Carla Almeida, também com 40 anos, conta uma história parecida: “Estou a viver na casa da minha avó, com o meu irmão de 35 anos que nunca chegou a sair de casa. Passei por uma separação complicada em 2007. Na altura tinha um emprego como diretora comercial em que ganhava muito bem, mas a multinacional deixou de ter representação em Portugal e fiquei desempregada. Tínhamos uma casa que pusemos à venda quando nos separámos mas não conseguimos vender e deixámos de conseguir pagar as prestações ao banco. A situação arrastou-se e chegou ao pré contencioso do banco. mais tarde conseguimos vender a casa, mas por um valor muito abaixo do que a tinhamos comprado, ficámos ainda  com uma dívida, que ficou a meu cargo porque o meu companheiro já tinha outras dívidas… Eu também tinha outro crédito e basicamente fiquei com uma renda a pagar ao banco… mas sem casa. Primeiro aluguei uma casa para viver e depois , porque as despesas eram grandes, partilhei casa com outra pessoa, mas mesmo assim o encargo financeiro era grande para mim e a solução foi vir morar com a minha avó (os meus pais já faleceram).

Para Teresa Gonçalves, 48, não foi o divórcio ou o desemprego a despoletar o regresso a casa dos pais, mas a espiral de créditos malparados.
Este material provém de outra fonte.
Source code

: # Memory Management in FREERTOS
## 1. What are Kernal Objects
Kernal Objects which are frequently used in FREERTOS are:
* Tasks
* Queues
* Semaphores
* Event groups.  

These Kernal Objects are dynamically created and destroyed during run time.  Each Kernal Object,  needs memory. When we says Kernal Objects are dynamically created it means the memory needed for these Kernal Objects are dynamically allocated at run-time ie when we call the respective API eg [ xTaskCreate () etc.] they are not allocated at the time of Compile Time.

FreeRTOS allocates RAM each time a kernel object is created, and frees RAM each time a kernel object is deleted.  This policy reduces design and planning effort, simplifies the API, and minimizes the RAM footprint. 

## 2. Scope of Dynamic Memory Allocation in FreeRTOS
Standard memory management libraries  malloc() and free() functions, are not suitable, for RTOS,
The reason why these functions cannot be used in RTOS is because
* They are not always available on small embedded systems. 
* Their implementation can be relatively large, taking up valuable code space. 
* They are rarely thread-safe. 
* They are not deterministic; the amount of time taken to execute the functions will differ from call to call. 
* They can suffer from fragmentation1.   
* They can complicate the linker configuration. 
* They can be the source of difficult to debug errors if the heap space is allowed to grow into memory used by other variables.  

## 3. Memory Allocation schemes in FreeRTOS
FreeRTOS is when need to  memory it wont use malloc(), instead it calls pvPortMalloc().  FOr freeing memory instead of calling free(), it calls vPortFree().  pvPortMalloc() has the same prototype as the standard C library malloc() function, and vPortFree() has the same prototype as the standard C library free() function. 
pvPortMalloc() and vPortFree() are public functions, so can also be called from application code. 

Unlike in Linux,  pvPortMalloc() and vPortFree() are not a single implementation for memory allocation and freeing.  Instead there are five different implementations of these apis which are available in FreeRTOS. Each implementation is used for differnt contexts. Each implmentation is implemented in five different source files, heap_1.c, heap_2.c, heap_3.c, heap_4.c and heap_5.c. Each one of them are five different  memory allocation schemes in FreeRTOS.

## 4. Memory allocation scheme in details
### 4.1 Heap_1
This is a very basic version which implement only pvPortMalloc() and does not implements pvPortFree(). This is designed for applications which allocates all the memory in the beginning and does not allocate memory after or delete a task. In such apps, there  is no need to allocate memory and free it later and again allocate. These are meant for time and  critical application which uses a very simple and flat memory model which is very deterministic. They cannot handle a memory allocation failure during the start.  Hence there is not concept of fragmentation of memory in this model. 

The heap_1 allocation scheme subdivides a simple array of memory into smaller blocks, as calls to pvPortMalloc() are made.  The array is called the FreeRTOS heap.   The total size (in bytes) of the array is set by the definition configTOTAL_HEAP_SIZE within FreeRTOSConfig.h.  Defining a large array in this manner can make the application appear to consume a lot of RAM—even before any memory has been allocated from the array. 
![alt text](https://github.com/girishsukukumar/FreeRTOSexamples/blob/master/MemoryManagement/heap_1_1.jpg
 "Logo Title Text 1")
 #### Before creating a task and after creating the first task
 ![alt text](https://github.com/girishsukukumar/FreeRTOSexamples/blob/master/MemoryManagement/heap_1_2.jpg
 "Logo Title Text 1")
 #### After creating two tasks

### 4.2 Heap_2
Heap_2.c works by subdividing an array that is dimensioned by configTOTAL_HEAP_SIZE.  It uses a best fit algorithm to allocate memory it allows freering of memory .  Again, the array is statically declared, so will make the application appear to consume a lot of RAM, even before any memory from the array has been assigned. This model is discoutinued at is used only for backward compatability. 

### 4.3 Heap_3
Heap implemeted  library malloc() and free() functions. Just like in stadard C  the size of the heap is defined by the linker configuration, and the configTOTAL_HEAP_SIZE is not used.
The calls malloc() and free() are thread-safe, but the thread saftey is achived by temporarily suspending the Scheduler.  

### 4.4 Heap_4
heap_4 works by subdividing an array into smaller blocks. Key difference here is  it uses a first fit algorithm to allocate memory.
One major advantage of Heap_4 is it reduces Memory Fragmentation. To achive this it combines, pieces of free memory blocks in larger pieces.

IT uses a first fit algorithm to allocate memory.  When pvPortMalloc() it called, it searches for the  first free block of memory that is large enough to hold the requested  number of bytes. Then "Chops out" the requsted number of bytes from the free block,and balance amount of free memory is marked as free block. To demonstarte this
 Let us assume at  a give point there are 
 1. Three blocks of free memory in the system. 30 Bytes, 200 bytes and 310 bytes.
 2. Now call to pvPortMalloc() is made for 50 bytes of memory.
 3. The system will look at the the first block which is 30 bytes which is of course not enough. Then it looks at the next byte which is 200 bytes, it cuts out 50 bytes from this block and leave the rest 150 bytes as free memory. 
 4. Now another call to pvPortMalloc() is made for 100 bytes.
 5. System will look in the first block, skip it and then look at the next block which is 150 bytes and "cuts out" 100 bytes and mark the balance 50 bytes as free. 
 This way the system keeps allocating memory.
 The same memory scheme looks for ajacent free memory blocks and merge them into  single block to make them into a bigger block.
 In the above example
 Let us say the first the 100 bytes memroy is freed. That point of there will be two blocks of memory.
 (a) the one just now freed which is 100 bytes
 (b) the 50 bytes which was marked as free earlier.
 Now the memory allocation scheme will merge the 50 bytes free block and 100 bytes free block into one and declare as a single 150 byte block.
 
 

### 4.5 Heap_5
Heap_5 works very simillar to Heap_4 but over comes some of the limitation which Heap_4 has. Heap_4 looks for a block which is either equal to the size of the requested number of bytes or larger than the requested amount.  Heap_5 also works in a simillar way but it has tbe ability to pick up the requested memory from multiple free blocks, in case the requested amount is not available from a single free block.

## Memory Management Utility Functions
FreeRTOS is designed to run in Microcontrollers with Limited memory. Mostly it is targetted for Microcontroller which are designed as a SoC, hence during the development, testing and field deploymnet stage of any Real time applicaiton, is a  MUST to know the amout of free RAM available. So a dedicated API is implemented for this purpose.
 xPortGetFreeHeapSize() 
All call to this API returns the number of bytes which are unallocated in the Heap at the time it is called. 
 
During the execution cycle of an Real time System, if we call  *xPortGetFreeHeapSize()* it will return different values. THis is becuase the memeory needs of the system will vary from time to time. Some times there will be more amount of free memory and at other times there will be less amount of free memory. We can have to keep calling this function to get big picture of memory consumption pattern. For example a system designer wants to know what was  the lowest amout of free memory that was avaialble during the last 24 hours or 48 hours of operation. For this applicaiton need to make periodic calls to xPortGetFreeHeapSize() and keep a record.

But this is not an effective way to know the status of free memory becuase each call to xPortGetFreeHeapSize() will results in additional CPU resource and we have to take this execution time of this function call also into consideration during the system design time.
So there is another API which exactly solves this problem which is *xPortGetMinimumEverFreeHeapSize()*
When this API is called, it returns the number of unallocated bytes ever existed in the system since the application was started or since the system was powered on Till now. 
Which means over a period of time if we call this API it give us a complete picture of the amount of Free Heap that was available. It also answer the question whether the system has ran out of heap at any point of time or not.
Funcionária Pública, a diminuição de 200 euros no ordenado juntamente com a abolição dos subsídios de férias e natal, desequilibrou-lhe as finanças. Como muitos outros portugueses navegou os anos de bonança fazendo alguns créditos pessoais além do crédito habitação. Quando o rendimento encolheu e surgiram despesas imprevistas, ficou na corda bamba, sem capacidade de fazer face às despesas. “Tive de pedir ajuda ao banco, fiz uma consolidação de créditos e vim viver para casa da minha mãe até ter a situação regularizada”.

Bênção ou pesadelo?

Estará a desenhar-se, à boleia da crise, uma nova forma de organização familiar? Um regresso à coabitação de várias gerações? Que implicações psicológicas terá para pais e filhos esta coabitação forçada na idade adulta? E que impacto terá para os filhos o regresso à casa de onde se saiu em nome da conquista da autonomia?

“A minha mãe é excelente e tenta que eu não sinta desconforto, mas qualquer pessoa que já tenha tido a sua casa, principalmente com filhos, sabe que é complicado perder o seu espaço, o meu espaço e da minha família”, desabafa Rita Silva. A minha defesa é tentar não pensar no assunto e distrair-me, mas não me vou adaptar, isto não é o meu conceito de vida. A minha filha está na faculdade e se tudo correr bem pode arranjar um part time e deixar de ser uma responsabilidade económica total para mim. O meu objetivo é conseguir ter a minha casa novamente. Entretanto, tento criar o meu espaço aqui e de alguma forma manter um tempo familiar para fazer as coisas à nossa maneira e ter os nossos rituais. Há dias ficámos, eu e os meus dois filhos, a ver um filme. Agora queria arranjar um sítio para passar férias, uma semana só os três, uma casinha, precisamos disso!”.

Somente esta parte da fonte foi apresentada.